In [1]:
import skweak
from skweak import base

## Preprocessing

In [15]:
import spacy
nlp = spacy.load("en_core_web_md")   # We load an English-language model

doc = nlp("A not tall giraffe bought $20 or £40 worth of turtlenecks.")

## Storing documents

In [3]:
# !mkdir minimal_example_data

In [16]:
docs = [doc, nlp("And this is another test. With two sentences.")]
skweak.utils.docbin_writer(docs, "minimal_example_data/minimal_example_data.docbin")

# docbin_reader is doing lazy evaluation, so we need to use list(...)
# to retrieve all documents at once
docs_copy = list(skweak.utils.docbin_reader("minimal_example_data/minimal_example_data.docbin"))

Write to minimal_example_data/minimal_example_data.docbin...done


## Labelling functions

In [17]:
class MoneyDetector(base.SpanAnnotator):
    def __init__(self):
        super(MoneyDetector, self).__init__("money_detector")

    def find_spans(self, doc):
        for tok in doc[1:]:
            if tok.text[0].isdigit() and tok.nbor(-1).is_currency:
                yield tok.i-1, tok.i+1, "MONEY"

money_detector = MoneyDetector()

In [18]:
def tall_detector_fn(doc):
    for tok in doc:
        if tok.text.lower() == "tall":
            yield tok.i, tok.i+1, "TALL"

tall_detector = skweak.heuristics.FunctionAnnotator("tall_detector", tall_detector_fn)

## Agreggate labelling functions

In [19]:
majority_voter = skweak.voting.SequentialMajorityVoter("maj_voter", labels=["TALL", "MONEY"])

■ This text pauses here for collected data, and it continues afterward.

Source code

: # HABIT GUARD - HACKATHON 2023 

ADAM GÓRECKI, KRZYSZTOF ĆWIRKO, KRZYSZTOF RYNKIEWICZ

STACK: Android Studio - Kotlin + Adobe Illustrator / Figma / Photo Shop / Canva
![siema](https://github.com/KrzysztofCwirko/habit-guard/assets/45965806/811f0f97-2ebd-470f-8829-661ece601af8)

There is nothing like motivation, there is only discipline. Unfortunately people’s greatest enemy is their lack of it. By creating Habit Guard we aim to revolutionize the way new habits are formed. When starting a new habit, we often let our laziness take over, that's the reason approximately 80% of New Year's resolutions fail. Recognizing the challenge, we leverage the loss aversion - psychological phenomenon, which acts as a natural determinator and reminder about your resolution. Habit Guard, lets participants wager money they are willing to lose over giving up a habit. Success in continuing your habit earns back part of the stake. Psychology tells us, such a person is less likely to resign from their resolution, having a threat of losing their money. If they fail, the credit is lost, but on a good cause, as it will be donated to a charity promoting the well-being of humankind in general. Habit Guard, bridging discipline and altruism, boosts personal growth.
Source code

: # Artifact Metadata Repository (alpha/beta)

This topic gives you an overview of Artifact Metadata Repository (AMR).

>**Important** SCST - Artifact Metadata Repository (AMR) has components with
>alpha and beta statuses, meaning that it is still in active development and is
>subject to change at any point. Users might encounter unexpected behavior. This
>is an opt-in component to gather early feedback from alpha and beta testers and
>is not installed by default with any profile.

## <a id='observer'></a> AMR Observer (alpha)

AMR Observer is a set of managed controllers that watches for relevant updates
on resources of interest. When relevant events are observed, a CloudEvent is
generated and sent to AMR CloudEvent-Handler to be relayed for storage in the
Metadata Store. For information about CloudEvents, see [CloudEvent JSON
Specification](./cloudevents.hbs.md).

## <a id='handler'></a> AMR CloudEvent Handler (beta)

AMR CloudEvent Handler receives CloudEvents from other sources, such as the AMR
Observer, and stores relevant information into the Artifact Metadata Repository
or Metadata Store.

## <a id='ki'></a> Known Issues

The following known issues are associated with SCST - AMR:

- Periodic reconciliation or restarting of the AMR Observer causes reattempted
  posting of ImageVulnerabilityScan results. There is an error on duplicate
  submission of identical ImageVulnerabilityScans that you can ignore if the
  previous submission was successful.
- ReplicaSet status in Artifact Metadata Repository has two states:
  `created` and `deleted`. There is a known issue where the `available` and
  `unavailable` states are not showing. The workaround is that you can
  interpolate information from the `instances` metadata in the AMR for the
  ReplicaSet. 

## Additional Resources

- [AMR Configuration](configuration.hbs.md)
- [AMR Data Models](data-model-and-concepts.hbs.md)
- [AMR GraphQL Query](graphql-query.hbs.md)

### Manually apply and aggregate labelling functions

In [20]:
mannually_apply_label_fns = money_detector(tall_detector(docs[0]))


In [21]:
voted_doc = majority_voter(docs[0])

# we can then visualise the final result (in Jupyter)
skweak.utils.display_entities(voted_doc, "maj_voter")

## Pipe level labelling function aggregation

In [22]:
combined = skweak.base.CombinedAnnotator()
combined.add_annotator(money_detector)
combined.add_annotator(tall_detector)
combined.add_annotator(majority_voter)

<skweak.base.CombinedAnnotator at 0x7fbcdc163760>

In [23]:
docs = list(combined.pipe(docs))

In [24]:
skweak.utils.display_entities(docs[0], "maj_voter")

In [60]:
def not_tall_detector_fn(doc):
    for tok in doc[1:]:
        if tok.text.lower() == "tall" and tok.nbor(-1).text == "not":
            yield tok.i-1, tok.i+1, "NOT_TALL"

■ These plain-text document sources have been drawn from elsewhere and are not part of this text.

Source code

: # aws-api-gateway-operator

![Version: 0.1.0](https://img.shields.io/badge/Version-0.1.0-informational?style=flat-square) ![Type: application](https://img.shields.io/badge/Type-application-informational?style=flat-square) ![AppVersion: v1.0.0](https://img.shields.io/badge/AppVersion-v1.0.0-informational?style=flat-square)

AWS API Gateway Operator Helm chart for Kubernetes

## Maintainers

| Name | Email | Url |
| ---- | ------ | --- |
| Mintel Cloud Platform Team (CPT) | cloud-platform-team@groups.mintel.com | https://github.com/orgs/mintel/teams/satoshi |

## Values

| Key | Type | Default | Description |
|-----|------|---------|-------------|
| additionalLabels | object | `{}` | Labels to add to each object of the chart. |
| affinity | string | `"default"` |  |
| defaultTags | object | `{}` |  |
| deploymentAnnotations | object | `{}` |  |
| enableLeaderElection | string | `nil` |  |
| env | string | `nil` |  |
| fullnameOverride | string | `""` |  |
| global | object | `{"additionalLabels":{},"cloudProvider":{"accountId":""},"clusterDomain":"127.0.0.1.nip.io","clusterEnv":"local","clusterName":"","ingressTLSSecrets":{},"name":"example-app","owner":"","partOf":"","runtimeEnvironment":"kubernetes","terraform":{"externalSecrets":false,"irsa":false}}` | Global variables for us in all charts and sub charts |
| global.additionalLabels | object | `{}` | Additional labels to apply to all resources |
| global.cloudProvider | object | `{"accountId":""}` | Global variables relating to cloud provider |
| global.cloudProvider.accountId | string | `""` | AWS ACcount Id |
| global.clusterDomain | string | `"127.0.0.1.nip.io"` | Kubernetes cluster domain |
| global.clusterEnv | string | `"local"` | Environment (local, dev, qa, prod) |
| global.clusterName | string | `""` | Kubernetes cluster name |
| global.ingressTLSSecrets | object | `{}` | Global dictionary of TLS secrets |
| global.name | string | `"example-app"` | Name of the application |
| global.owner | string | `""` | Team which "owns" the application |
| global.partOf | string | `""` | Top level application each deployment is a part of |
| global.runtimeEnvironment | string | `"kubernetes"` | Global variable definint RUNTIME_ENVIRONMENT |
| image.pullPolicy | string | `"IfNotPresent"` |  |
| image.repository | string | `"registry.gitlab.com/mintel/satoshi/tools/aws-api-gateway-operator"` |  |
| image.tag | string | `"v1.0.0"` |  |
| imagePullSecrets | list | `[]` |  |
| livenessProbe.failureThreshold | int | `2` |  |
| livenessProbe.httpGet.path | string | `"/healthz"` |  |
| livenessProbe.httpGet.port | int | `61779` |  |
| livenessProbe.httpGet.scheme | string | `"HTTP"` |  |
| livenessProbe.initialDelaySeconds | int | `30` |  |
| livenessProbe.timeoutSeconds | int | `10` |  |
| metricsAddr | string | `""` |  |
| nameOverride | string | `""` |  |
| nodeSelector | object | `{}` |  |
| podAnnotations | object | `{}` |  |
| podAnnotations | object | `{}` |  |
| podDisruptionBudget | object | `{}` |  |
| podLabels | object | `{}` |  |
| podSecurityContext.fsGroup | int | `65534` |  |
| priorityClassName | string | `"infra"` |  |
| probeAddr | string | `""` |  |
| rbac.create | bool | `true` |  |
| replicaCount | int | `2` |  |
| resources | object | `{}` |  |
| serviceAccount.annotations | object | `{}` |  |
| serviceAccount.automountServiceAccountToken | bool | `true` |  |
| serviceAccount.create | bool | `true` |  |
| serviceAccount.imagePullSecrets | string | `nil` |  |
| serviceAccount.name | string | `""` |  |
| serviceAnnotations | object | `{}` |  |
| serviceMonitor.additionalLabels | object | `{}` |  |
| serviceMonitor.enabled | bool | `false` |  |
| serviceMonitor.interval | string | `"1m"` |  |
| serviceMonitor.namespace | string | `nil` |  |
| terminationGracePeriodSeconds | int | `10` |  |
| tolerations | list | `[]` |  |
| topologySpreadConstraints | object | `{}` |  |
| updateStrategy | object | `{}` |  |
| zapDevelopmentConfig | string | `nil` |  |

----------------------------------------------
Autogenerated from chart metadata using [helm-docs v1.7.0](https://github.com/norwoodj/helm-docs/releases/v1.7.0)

not_tall_detector = skweak.heuristics.FunctionAnnotator("not_tall_detector", not_tall_detector_fn)

In [61]:
not_tall_detector(docs[0]).spans

{'tall_detector': [tall], 'money_detector': [$20, £40], 'maj_voter': [tall, $20, £40], 'not_annotator': [], 'not_tall_detector': [not tall]}

In [62]:
skweak.utils.display_entities(not_tall_detector(docs[0]), "not_tall_detector")